しかしながら、先のように、営業マンには営業手当を支払うから、いわゆる残業代は支払わないという取扱いをしている会社は、結構存在していると思います。

このような取扱いは、労働基準法37条の規定とは異なりますので、本来は違法となるのですが、営業手当の位置づけによっては、適法とされることがあります。

この会社の場合、営業手当に関し、実際の就業規則には、次のように規定されておりました。

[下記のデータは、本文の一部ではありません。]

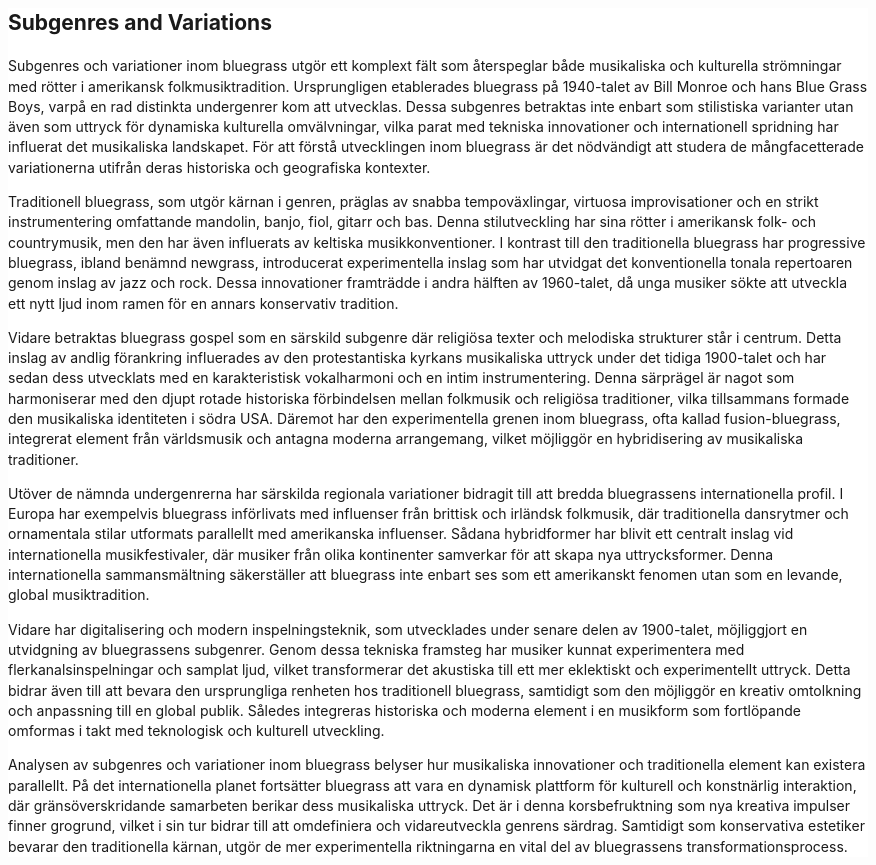 ## Subgenres and Variations

Subgenres och variationer inom bluegrass utgör ett komplext fält som återspeglar både musikaliska
och kulturella strömningar med rötter i amerikansk folkmusiktradition. Ursprungligen etablerades
bluegrass på 1940-talet av Bill Monroe och hans Blue Grass Boys, varpå en rad distinkta undergenrer
kom att utvecklas. Dessa subgenres betraktas inte enbart som stilistiska varianter utan även som
uttryck för dynamiska kulturella omvälvningar, vilka parat med tekniska innovationer och
internationell spridning har influerat det musikaliska landskapet. För att förstå utvecklingen inom
bluegrass är det nödvändigt att studera de mångfacetterade variationerna utifrån deras historiska
och geografiska kontexter.

Traditionell bluegrass, som utgör kärnan i genren, präglas av snabba tempoväxlingar, virtuosa
improvisationer och en strikt instrumentering omfattande mandolin, banjo, fiol, gitarr och bas.
Denna stilutveckling har sina rötter i amerikansk folk- och countrymusik, men den har även
influerats av keltiska musikkonventioner. I kontrast till den traditionella bluegrass har
progressive bluegrass, ibland benämnd newgrass, introducerat experimentella inslag som har utvidgat
det konventionella tonala repertoaren genom inslag av jazz och rock. Dessa innovationer framträdde i
andra hälften av 1960-talet, då unga musiker sökte att utveckla ett nytt ljud inom ramen för en
annars konservativ tradition.

Vidare betraktas bluegrass gospel som en särskild subgenre där religiösa texter och melodiska
strukturer står i centrum. Detta inslag av andlig förankring influerades av den protestantiska
kyrkans musikaliska uttryck under det tidiga 1900-talet och har sedan dess utvecklats med en
karakteristisk vokalharmoni och en intim instrumentering. Denna särprägel är nagot som harmoniserar
med den djupt rotade historiska förbindelsen mellan folkmusik och religiösa traditioner, vilka
tillsammans formade den musikaliska identiteten i södra USA. Däremot har den experimentella grenen
inom bluegrass, ofta kallad fusion-bluegrass, integrerat element från världsmusik och antagna
moderna arrangemang, vilket möjliggör en hybridisering av musikaliska traditioner.

Utöver de nämnda undergenrerna har särskilda regionala variationer bidragit till att bredda
bluegrassens internationella profil. I Europa har exempelvis bluegrass införlivats med influenser
från brittisk och irländsk folkmusik, där traditionella dansrytmer och ornamentala stilar utformats
parallellt med amerikanska influenser. Sådana hybridformer har blivit ett centralt inslag vid
internationella musikfestivaler, där musiker från olika kontinenter samverkar för att skapa nya
uttrycksformer. Denna internationella sammansmältning säkerställer att bluegrass inte enbart ses som
ett amerikanskt fenomen utan som en levande, global musiktradition.

Vidare har digitalisering och modern inspelningsteknik, som utvecklades under senare delen av
1900-talet, möjliggjort en utvidgning av bluegrassens subgenrer. Genom dessa tekniska framsteg har
musiker kunnat experimentera med flerkanalsinspelningar och samplat ljud, vilket transformerar det
akustiska till ett mer eklektiskt och experimentellt uttryck. Detta bidrar även till att bevara den
ursprungliga renheten hos traditionell bluegrass, samtidigt som den möjliggör en kreativ omtolkning
och anpassning till en global publik. Således integreras historiska och moderna element i en
musikform som fortlöpande omformas i takt med teknologisk och kulturell utveckling.

Analysen av subgenres och variationer inom bluegrass belyser hur musikaliska innovationer och
traditionella element kan existera parallellt. På det internationella planet fortsätter bluegrass
att vara en dynamisk plattform för kulturell och konstnärlig interaktion, där gränsöverskridande
samarbeten berikar dess musikaliska uttryck. Det är i denna korsbefruktning som nya kreativa
impulser finner grogrund, vilket i sin tur bidrar till att omdefiniera och vidareutveckla genrens
särdrag. Samtidigt som konservativa estetiker bevarar den traditionella kärnan, utgör de mer
experimentella riktningarna en vital del av bluegrassens transformationsprocess.
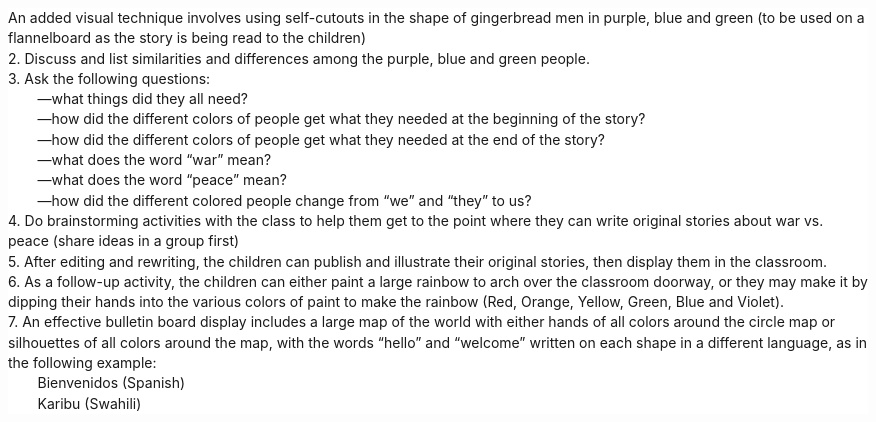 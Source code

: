 <dt>
An added visual technique involves using self-cutouts in the shape of gingerbread men in purple, blue and green (to be used on a flannelboard as the story is being read to the children)
<dt>
2. Discuss and list similarities and differences among the purple, blue and green people.
<dt>
3. Ask the following questions:
<dt>
<font color="#ffffff" style="visibility:hidden;">
____
</font>
—what things did they all need?
<dt>
<font color="#ffffff" style="visibility:hidden;">
____
</font>
—how did the different colors of people get what they needed at the beginning of the story?
<dt>
<font color="#ffffff" style="visibility:hidden;">
____
</font>
—how did the different colors of people get what they needed at the end of the story?
<dt>
<font color="#ffffff" style="visibility:hidden;">
____
</font>
—what does the word “war” mean?
<dt>
<font color="#ffffff" style="visibility:hidden;">
____
</font>
—what does the word “peace” mean?
<dt>
<font color="#ffffff" style="visibility:hidden;">
____
</font>
—how did the different colored people change from “we” and “they” to us?
<dt>
4. Do brainstorming activities with the class to help them get to the point where they can write original stories about war vs. peace (share ideas in a group first)
<dt>
5. After editing and rewriting, the children can publish and illustrate their original stories, then display them in the classroom.
<dt>
6. As a follow-up activity, the children can either paint a large rainbow to arch over the classroom doorway, or they may make it by dipping their hands into the various colors of paint to make the rainbow (Red, Orange, Yellow, Green, Blue and Violet).
<dt>
7. An effective bulletin board display includes a large map of the world with either hands of all colors around the circle map or silhouettes of all colors around the map, with the words “hello” and “welcome” written on each shape in a different language, as in the following example:
<dt>
<font color="#ffffff" style="visibility:hidden;">
____
</font>
Bienvenidos (Spanish)
<dt>
<font color="#ffffff" style="visibility:hidden;">
____
</font>
Karibu (Swahili)
<dt>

「営業等社外での勤務を主体とする者には、営業手当を支給します。但し、営業手当支給該当者は、超過勤務手当は支給されません。なお、営業手当支給該当者でも休日に勤務した場合については、休日勤務手当を支給します。」

営業手当

このように規定されている営業手当の位置づけについて、裁判所は、「会社の就業規則においては、別紙の通り規定されていること、営業手当はセールスマンの時間外勤務時間の調査結果を基に定めたこと、右営業手当の額では休日労働に対する割増賃金を充足するものではないので、営業手当受給者に対しても休日勤務手当を別途支給していることが認められ、右認定事実、特に就業規則の内容、ならびに証人の証言によれば、営業手当は休日労働を除く所定時間外労働に対する対価として支払われるものであり、いわば定額の時間外手当としての性質を有することが認められる。」として、会社が支給している営業手当の位置づけに関し、会社の主張を認めました。

一方、A社員が主張する営業手当の位置づけに対しては、「原告(A社員)は、営業手当は、外食費等、外勤に伴う様々な支出に対する補償であり、原告が以前勤めていた会社では、そのような取扱いであった旨証言するが、他の会社の取扱いから、会社の営業手当の性質を決定するのは妥当とは言えないし、右は原告の考え方であり、その裏づけとなる根拠を有するものとは認められないので、右供述は前認定を左右するものではない。」と判示しました。

このように、いわゆる残業代に代わって営業手当を支給する場合であっても、その旨が明確に規定され、会社と労働者との契約内容になっているのであれば、法律上問題はありません。

ただし、いわゆる残業代として位置づけられた営業手当を支給していたとしても、無制限に時間外労働に対応できる訳ではありませんから、全く問題がないとは言い切れません。

この点について、先の裁判例では、引き続き次のように判示しています。

「労働基準法37条は、時間外労働等に対し、一定額以上の支払を使用者に命じているところ、同条所定の額以上の割増賃金の支払がなされる限り、その趣旨は満たされ、同条所定の計算方法を用いることまでは要しないので、その支払額が法所定の計算方法による割増賃金額を上回る以上、割増賃金として一定額を支払うことも許されるが、現実の労働時間によって計算した割増賃金額が右一定額を上回っている場合には、労働者は使用者に対しその差額の支払を請求することができる。」

つまり、残業代として位置づけられた営業手当を支給していても、労働基準法に基づいて計算した残業代と比べ、営業手当の金額が下回っている場合には、その差額を支払う必要がありますから、その点には、注意が必要です。